Заседание святой инквизиции для дискуссий неудобно. Место, где выяснение отношений двух миров (двух умов) возможно в форме разговора, а не увещаний, осуждений, разоблачений ересей или, наоборот, борьбы с вековыми предрассудками, – такое место есть. Это место находится между «мирами» и «институтами». Как во времена гуманистов, это некое досужее место, otium, где все negotia оставляются за дверью: кардиналы, государи, книжники, схоласты, математики, медики оставляют в прихожей свои дресскоды и сходятся не как профессиональные мудрецы, а как друзья мудрости, как sapientiae amici, то есть как фило-софы. В XV веке Лоренцо Валла однажды описал пять условий гуманистической беседы: досуг, вилла, книги, друзья и animi vacuitas – пустота души. Не опустошенность (vastitas), а освобожденность, пустота, впускающая, допускающая, где всякое «так есть» звучит как «допустим, будет…». Надо выйти из церковных стен, но также и из лабораторий. Надо оставить за порогом догматы, но также и самоочевидности.
Таково, повторю, уморасположение не мудрецов, а только друзей мудрости, фило-софов. Философия и есть уморасположение возможного разговора, причем разговора о первом и последнем.
В споре с кардиналом Беллармино и с папой Урбаном VIII Галилей понял, что, его истина «отнюдь не всемогуща, скорее приходится говорить о слабости истины»[4], более того: едва ли она доказуема вообще.

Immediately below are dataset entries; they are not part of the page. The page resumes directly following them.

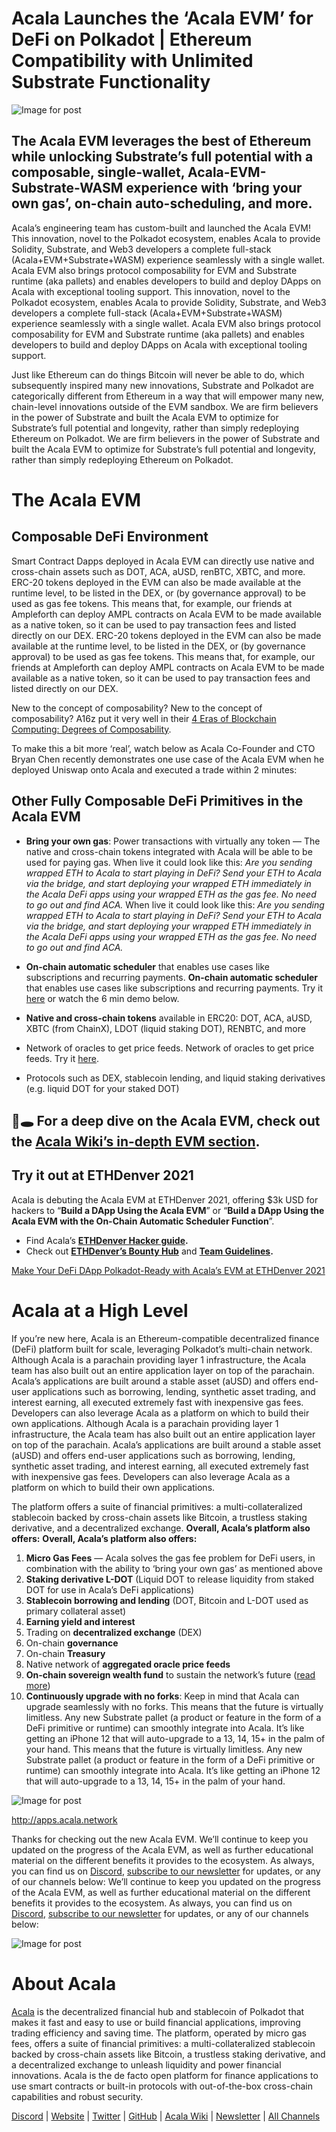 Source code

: # **Acala Launches the ‘Acala EVM’ for DeFi on Polkadot | Ethereum Compatibility with Unlimited Substrate Functionality**

![Image for post](https://miro.medium.com/max/6000/1*FNYYia98MytjFEU1Dtuzqw.png)

## The Acala EVM leverages the best of Ethereum while unlocking Substrate’s full potential with a composable, single-wallet, Acala-EVM-Substrate-WASM experience with ‘bring your own gas’, on-chain auto-scheduling, and more.

Acala’s engineering team has custom-built and launched the Acala EVM! This innovation, novel to the Polkadot ecosystem, enables Acala to provide Solidity, Substrate, and Web3 developers a complete full-stack (Acala+EVM+Substrate+WASM) experience seamlessly with a single wallet. Acala EVM also brings protocol composability for EVM and Substrate runtime (aka pallets) and enables developers to build and deploy DApps on Acala with exceptional tooling support. This innovation, novel to the Polkadot ecosystem, enables Acala to provide Solidity, Substrate, and Web3 developers a complete full-stack (Acala+EVM+Substrate+WASM) experience seamlessly with a single wallet. Acala EVM also brings protocol composability for EVM and Substrate runtime (aka pallets) and enables developers to build and deploy DApps on Acala with exceptional tooling support.

Just like Ethereum can do things Bitcoin will never be able to do, which subsequently inspired many new innovations, Substrate and Polkadot are categorically different from Ethereum in a way that will empower many new, chain-level innovations outside of the EVM sandbox. We are firm believers in the power of Substrate and built the Acala EVM to optimize for Substrate’s full potential and longevity, rather than simply redeploying Ethereum on Polkadot. We are firm believers in the power of Substrate and built the Acala EVM to optimize for Substrate’s full potential and longevity, rather than simply redeploying Ethereum on Polkadot.

# **The Acala EVM**

## **Composable DeFi Environment**

Smart Contract Dapps deployed in Acala EVM can directly use native and cross-chain assets such as DOT, ACA, aUSD, renBTC, XBTC, and more. ERC-20 tokens deployed in the EVM can also be made available at the runtime level, to be listed in the DEX, or (by governance approval) to be used as gas fee tokens. This means that, for example, our friends at Ampleforth can deploy AMPL contracts on Acala EVM to be made available as a native token, so it can be used to pay transaction fees and listed directly on our DEX. ERC-20 tokens deployed in the EVM can also be made available at the runtime level, to be listed in the DEX, or (by governance approval) to be used as gas fee tokens. This means that, for example, our friends at Ampleforth can deploy AMPL contracts on Acala EVM to be made available as a native token, so it can be used to pay transaction fees and listed directly on our DEX.

New to the concept of composability? New to the concept of composability? A16z put it very well in their [4 Eras of Blockchain Computing: Degrees of Composability](https://a16z.com/2018/12/16/4-eras-of-blockchain-computing-degrees-of-composability/#:~:text=A%20platform%20is%20composable%20if,more%20rapid%20and%20compounding%20innovation.).

To make this a bit more ‘real’, watch below as Acala Co-Founder and CTO Bryan Chen recently demonstrates one use case of the Acala EVM when he deployed Uniswap onto Acala and executed a trade within 2 minutes:

## **Other Fully Composable DeFi Primitives in the Acala EVM**

- **Bring your own gas**: Power transactions with virtually any token — The native and cross-chain tokens integrated with Acala will be able to be used for paying gas. When live it could look like this: _Are you sending wrapped ETH to Acala to start playing in DeFi? Send your ETH to Acala via the bridge, and start deploying your wrapped ETH immediately in the Acala DeFi apps using your wrapped ETH as the gas fee. No need to go out and find ACA._ When live it could look like this: _Are you sending wrapped ETH to Acala to start playing in DeFi? Send your ETH to Acala via the bridge, and start deploying your wrapped ETH immediately in the Acala DeFi apps using your wrapped ETH as the gas fee. No need to go out and find ACA._
- **On-chain automatic scheduler** that enables use cases like subscriptions and recurring payments. **On-chain automatic scheduler** that enables use cases like subscriptions and recurring payments. Try it [here](https://wiki.acala.network/build/development-guide/smart-contracts/advanced/use-on-chain-scheduler) or watch the 6 min demo below.

- **Native and cross-chain tokens** available in ERC20: DOT, ACA, aUSD, XBTC (from ChainX), LDOT (liquid staking DOT), RENBTC, and more
- Network of oracles to get price feeds. Network of oracles to get price feeds. Try it [here](https://wiki.acala.network/build/development-guide/smart-contracts/advanced/use-oracle-feeds).
- Protocols such as DEX, stablecoin lending, and liquid staking derivatives (e.g. liquid DOT for your staked DOT)

## **🐰🕳 For a deep dive on the Acala EVM, check out the** [**Acala Wiki’s in-depth EVM section**](https://wiki.acala.network/learn/basics/acala-evm/acala-evm-composable-defi-stack)**.**

## Try it out at ETHDenver 2021

Acala is debuting the Acala EVM at ETHDenver 2021, offering $3k USD for hackers to “**Build a DApp Using the Acala EVM**” or “**Build a DApp Using the Acala EVM with the On-Chain Automatic Scheduler Function**”.

- Find Acala’s [**ETHDenver Hacker guide**](https://wiki.acala.network/general/contribution-rewards/ethdenver-hacker)**.**
- Check out [**ETHDenver’s Bounty Hub**](https://www.ethdenver.com/post/acala) and [**Team Guidelines**](https://www.ethdenver.com/judging)**.**

[Make Your DeFi DApp Polkadot-Ready with Acala’s EVM at ETHDenver 2021](https://medium.com/acalanetwork/make-your-defi-dapp-polkadot-ready-with-acalas-evm-at-ethdenver-2021-b542090f6af1)

# **Acala at a High Level**

If you’re new here, Acala is an Ethereum-compatible decentralized finance (DeFi) platform built for scale, leveraging Polkadot’s multi-chain network. Although Acala is a parachain providing layer 1 infrastructure, the Acala team has also built out an entire application layer on top of the parachain. Acala’s applications are built around a stable asset (aUSD) and offers end-user applications such as borrowing, lending, synthetic asset trading, and interest earning, all executed extremely fast with inexpensive gas fees. Developers can also leverage Acala as a platform on which to build their own applications. Although Acala is a parachain providing layer 1 infrastructure, the Acala team has also built out an entire application layer on top of the parachain. Acala’s applications are built around a stable asset (aUSD) and offers end-user applications such as borrowing, lending, synthetic asset trading, and interest earning, all executed extremely fast with inexpensive gas fees. Developers can also leverage Acala as a platform on which to build their own applications.

The platform offers a suite of financial primitives: a multi-collateralized stablecoin backed by cross-chain assets like Bitcoin, a trustless staking derivative, and a decentralized exchange. **Overall, Acala’s platform also offers:** **Overall, Acala’s platform also offers:**

1.  **Micro Gas Fees** — Acala solves the gas fee problem for DeFi users, in combination with the ability to ‘bring your own gas’ as mentioned above
2.  **Staking derivative L-DOT** (Liquid DOT to release liquidity from staked DOT for use in Acala’s DeFi applications)
3.  **Stablecoin borrowing and lending** (DOT, Bitcoin and L-DOT used as primary collateral asset)
4.  **Earning yield and interest**
5.  Trading on **decentralized exchange** (DEX)
6.  On-chain **governance**
7.  On-chain **Treasury**
8.  Native network of **aggregated oracle price feeds**
9.  **On-chain sovereign wealth fund** to sustain the network’s future ([read more](https://medium.com/acalanetwork/building-a-decentralized-sovereign-wealth-fund-6a5a0ae995b1))
10. **Continuously upgrade with no forks**: Keep in mind that Acala can upgrade seamlessly with no forks. This means that the future is virtually limitless. Any new Substrate pallet (a product or feature in the form of a DeFi primitive or runtime) can smoothly integrate into Acala. It’s like getting an iPhone 12 that will auto-upgrade to a 13, 14, 15+ in the palm of your hand. This means that the future is virtually limitless. Any new Substrate pallet (a product or feature in the form of a DeFi primitive or runtime) can smoothly integrate into Acala. It’s like getting an iPhone 12 that will auto-upgrade to a 13, 14, 15+ in the palm of your hand.

![Image for post](https://miro.medium.com/max/3200/0*iHVQdZllz1MxLwuy)

http://apps.acala.network

Thanks for checking out the new Acala EVM. We’ll continue to keep you updated on the progress of the Acala EVM, as well as further educational material on the different benefits it provides to the ecosystem. As always, you can find us on [Discord](https://discord.gg/vdbFVCH), [subscribe to our newsletter](https://share.hsforms.com/1X9RxkXk-R62I0VNbATaDXw4h8qc) for updates, or any of our channels below: We’ll continue to keep you updated on the progress of the Acala EVM, as well as further educational material on the different benefits it provides to the ecosystem. As always, you can find us on [Discord](https://discord.gg/vdbFVCH), [subscribe to our newsletter](https://share.hsforms.com/1X9RxkXk-R62I0VNbATaDXw4h8qc) for updates, or any of our channels below:

![Image for post](https://miro.medium.com/max/2402/0*BvF8sTfeQd4Sc71D.png)

# **About Acala**

[Acala](http://acala.network/) is the decentralized financial hub and stablecoin of Polkadot that makes it fast and easy to use or build financial applications, improving trading efficiency and saving time. The platform, operated by micro gas fees, offers a suite of financial primitives: a multi-collateralized stablecoin backed by cross-chain assets like Bitcoin, a trustless staking derivative, and a decentralized exchange to unleash liquidity and power financial innovations. Acala is the de facto open platform for finance applications to use smart contracts or built-in protocols with out-of-the-box cross-chain capabilities and robust security.

[Discord](https://discord.gg/vdbFVCH) | [Website](https://acala.network/) | [Twitter](https://twitter.com/AcalaNetwork) | [GitHub](https://github.com/AcalaNetwork/Acala) | [Acala Wiki](https://github.com/AcalaNetwork/Acala/wiki) | [Newsletter](https://share.hsforms.com/1X9RxkXk-R62I0VNbATaDXw4h8qc) | [All Channels](https://linktr.ee/acalanetwork)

Мир его мысленных экспериментов надо было еще довести до физической явности, метафизической основательности и, кто знает, может быть, и до богословской осмысленности, чтобы его реальность обрела силу истины. Он только апологет, а не учитель нового мироздания.
Со своей стороны, Беллармино, как и Галилей, допускал и даже считал неизбежным «разрушение аристотелевского Космоса»[5]. Да и богословие отнюдь не монолитно, далеко не сводится к томизму, различные интеллектуальные традиции сталкивались в самой курии. Если войти в эту полифонию церковной традиции[6], нетрудно будет понять, что спор идет не о доказанности или недоказуемости, а о том, что значит доказать, не о силе или слабости истины, а о том, что это такое – истина и в чем заключается ее сила, не о математических химерах и реальности, а о том, что это такое – реальность. Словом, речь о философских вопросах. Ведь в согласии как с Аристотелем, так и с Декартом в философии речь идет о первых началах, от которых зависят все доказательства, но которые поэтому недоказуемы. Недоказуемы, но более истинны, чем все доказанное на этих основаниях. В этих основаниях заключены ответы на вопросы: «что значит быть» («реальность»)? «что значит мысль» («идеальность»)? как они могут совпадать в знании (истина)? как бытие, будучи бытием-а-не-мыслью, не совпадает с человеческими домыслами о бытии?